**What is needed**
Copy out all lines bearing the word "prod" from the listing below.

....

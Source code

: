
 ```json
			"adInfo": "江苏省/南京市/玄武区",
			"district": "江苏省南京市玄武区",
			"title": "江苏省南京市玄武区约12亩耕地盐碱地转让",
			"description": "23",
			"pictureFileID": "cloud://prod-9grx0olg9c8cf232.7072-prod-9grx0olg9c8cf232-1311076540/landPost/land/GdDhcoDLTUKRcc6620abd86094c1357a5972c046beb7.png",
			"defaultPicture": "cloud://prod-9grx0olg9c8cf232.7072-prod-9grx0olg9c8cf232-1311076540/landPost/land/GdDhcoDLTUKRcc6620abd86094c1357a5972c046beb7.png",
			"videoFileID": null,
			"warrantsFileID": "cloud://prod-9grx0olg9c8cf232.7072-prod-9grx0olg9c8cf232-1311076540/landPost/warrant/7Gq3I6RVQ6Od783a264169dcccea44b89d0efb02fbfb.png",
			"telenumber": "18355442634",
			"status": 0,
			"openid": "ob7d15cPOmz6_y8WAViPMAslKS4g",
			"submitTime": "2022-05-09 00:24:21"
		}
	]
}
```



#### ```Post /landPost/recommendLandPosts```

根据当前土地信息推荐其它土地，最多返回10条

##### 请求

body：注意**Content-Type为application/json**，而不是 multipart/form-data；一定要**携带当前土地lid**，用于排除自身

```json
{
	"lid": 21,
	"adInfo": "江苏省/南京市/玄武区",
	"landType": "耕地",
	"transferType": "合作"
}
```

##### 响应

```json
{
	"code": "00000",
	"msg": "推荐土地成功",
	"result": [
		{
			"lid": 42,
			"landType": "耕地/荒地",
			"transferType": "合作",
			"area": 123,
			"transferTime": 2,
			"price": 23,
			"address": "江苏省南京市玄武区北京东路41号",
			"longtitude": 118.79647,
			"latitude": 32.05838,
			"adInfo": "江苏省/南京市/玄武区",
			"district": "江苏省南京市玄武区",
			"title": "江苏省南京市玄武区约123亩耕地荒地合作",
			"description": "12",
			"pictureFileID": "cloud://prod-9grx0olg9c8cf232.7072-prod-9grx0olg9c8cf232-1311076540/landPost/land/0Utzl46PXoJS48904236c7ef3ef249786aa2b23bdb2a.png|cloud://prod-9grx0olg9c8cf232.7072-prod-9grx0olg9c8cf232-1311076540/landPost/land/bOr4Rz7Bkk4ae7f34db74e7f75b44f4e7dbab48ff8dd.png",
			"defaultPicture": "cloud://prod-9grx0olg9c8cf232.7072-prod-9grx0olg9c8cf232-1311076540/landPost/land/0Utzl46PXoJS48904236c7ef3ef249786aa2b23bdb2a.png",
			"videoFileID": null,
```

....

**Result of the exercise**
			"pictureFileID": "cloud://prod-9grx0olg9c8cf232.7072-prod-9grx0olg9c8cf232-1311076540/landPost/land/GdDhcoDLTUKRcc6620abd86094c1357a5972c046beb7.png",
			"defaultPicture": "cloud://prod-9grx0olg9c8cf232.7072-prod-9grx0olg9c8cf232-1311076540/landPost/land/GdDhcoDLTUKRcc6620abd86094c1357a5972c046beb7.png",
			"warrantsFileID": "cloud://prod-9grx0olg9c8cf232.7072-prod-9grx0olg9c8cf232-1311076540/landPost/warrant/7Gq3I6RVQ6Od783a264169dcccea44b89d0efb02fbfb.png",
			"pictureFileID": "cloud://prod-9grx0olg9c8cf232.7072-prod-9grx0olg9c8cf232-1311076540/landPost/land/0Utzl46PXoJS48904236c7ef3ef249786aa2b23bdb2a.png|cloud://prod-9grx0olg9c8cf232.7072-prod-9grx0olg9c8cf232-1311076540/landPost/land/bOr4Rz7Bkk4ae7f34db74e7f75b44f4e7dbab48ff8dd.png",
			"defaultPicture": "cloud://prod-9grx0olg9c8cf232.7072-prod-9grx0olg9c8cf232-1311076540/landPost/land/0Utzl46PXoJS48904236c7ef3ef249786aa2b23bdb2a.png",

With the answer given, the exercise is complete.